*** Opening of Extracted material ***

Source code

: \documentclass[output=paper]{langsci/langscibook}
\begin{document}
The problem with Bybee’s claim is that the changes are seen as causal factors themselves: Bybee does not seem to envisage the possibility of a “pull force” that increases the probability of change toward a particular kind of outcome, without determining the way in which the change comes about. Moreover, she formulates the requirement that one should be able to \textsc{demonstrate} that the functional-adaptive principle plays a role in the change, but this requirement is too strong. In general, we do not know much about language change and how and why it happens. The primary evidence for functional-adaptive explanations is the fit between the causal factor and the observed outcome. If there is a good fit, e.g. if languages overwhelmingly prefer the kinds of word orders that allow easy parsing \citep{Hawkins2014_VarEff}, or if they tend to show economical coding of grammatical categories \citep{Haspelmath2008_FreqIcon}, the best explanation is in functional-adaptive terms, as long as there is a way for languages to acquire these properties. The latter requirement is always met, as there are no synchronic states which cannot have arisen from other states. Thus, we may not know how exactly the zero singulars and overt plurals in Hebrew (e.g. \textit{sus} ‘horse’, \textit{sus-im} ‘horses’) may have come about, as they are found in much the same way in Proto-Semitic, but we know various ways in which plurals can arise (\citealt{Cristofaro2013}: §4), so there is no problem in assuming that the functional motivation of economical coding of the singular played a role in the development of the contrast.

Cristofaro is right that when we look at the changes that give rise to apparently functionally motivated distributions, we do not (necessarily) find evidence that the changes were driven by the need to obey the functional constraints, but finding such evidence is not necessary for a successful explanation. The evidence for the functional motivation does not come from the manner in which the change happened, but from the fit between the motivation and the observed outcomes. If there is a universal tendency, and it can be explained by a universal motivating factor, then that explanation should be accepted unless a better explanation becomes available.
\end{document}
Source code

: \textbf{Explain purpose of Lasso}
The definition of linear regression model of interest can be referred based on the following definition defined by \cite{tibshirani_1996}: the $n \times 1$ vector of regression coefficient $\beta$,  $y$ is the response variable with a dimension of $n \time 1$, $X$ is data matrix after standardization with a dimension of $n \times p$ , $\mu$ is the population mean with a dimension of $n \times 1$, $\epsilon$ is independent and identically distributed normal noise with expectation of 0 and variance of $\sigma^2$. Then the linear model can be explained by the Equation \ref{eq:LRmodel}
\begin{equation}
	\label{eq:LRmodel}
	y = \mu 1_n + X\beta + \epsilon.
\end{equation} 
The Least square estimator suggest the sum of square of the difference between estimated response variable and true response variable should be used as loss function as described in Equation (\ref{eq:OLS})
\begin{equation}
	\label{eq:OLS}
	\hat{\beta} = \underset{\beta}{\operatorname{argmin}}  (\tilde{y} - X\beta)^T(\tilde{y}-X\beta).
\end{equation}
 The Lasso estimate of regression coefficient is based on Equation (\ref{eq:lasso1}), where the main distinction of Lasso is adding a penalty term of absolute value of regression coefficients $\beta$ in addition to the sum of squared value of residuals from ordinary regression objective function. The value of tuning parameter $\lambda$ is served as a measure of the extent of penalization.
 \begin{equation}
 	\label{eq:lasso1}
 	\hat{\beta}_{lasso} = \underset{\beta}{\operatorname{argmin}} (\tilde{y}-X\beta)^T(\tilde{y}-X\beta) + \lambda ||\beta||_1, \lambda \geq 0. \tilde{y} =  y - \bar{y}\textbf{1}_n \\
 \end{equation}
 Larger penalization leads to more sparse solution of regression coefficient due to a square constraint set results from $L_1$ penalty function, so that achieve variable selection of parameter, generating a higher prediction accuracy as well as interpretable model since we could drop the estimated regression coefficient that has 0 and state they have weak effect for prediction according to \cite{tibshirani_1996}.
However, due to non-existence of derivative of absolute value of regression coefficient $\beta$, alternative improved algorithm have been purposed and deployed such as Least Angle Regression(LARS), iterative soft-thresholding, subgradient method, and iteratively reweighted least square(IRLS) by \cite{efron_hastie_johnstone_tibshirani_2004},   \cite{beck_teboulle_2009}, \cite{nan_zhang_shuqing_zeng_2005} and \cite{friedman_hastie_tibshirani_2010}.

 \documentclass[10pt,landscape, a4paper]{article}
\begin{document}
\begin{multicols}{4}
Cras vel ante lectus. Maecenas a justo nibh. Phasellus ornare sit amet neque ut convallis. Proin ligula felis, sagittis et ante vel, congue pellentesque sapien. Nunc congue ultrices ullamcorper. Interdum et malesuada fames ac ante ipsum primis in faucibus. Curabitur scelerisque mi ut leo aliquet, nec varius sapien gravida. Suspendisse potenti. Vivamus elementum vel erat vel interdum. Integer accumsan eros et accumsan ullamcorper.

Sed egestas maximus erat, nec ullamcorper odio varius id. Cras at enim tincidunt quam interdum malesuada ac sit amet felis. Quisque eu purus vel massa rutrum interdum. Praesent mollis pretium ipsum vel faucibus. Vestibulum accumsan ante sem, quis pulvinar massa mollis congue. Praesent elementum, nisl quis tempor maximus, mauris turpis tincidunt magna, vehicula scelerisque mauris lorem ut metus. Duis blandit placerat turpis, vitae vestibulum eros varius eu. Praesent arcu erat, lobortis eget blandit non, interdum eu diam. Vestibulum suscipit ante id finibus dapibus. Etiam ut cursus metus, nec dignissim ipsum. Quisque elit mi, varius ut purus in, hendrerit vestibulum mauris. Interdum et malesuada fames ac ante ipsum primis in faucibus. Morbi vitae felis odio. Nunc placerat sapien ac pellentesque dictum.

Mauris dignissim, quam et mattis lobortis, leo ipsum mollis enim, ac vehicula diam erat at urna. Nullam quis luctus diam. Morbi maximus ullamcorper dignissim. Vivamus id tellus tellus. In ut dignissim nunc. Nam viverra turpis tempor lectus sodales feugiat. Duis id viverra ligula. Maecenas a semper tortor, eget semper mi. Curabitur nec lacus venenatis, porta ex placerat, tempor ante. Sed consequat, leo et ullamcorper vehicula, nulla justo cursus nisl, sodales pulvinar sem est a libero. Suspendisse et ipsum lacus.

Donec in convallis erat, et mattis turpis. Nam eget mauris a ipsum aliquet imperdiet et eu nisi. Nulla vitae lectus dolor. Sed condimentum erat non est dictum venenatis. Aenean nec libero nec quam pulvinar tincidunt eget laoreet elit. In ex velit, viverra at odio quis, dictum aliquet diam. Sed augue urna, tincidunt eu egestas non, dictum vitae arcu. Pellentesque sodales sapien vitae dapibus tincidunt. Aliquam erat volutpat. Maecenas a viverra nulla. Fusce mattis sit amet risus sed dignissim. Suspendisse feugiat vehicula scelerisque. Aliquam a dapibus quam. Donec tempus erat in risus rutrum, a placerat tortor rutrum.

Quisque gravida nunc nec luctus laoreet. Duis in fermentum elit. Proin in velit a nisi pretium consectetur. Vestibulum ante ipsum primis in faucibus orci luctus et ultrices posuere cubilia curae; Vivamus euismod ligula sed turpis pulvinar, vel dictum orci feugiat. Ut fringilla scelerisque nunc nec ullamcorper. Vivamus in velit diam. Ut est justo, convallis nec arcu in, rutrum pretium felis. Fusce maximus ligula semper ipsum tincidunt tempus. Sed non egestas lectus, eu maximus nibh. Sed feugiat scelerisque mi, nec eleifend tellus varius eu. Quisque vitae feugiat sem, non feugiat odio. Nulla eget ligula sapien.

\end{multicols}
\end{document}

*** Close of Extracted material ***

Work instructions: All lines with the string "underset" must be copied from the data.

Result of the exercise:
	\hat{\beta} = \underset{\beta}{\operatorname{argmin}}  (\tilde{y} - X\beta)^T(\tilde{y}-X\beta).
 	\hat{\beta}_{lasso} = \underset{\beta}{\operatorname{argmin}} (\tilde{y}-X\beta)^T(\tilde{y}-X\beta) + \lambda ||\beta||_1, \lambda \geq 0. \tilde{y} =  y - \bar{y}\textbf{1}_n \\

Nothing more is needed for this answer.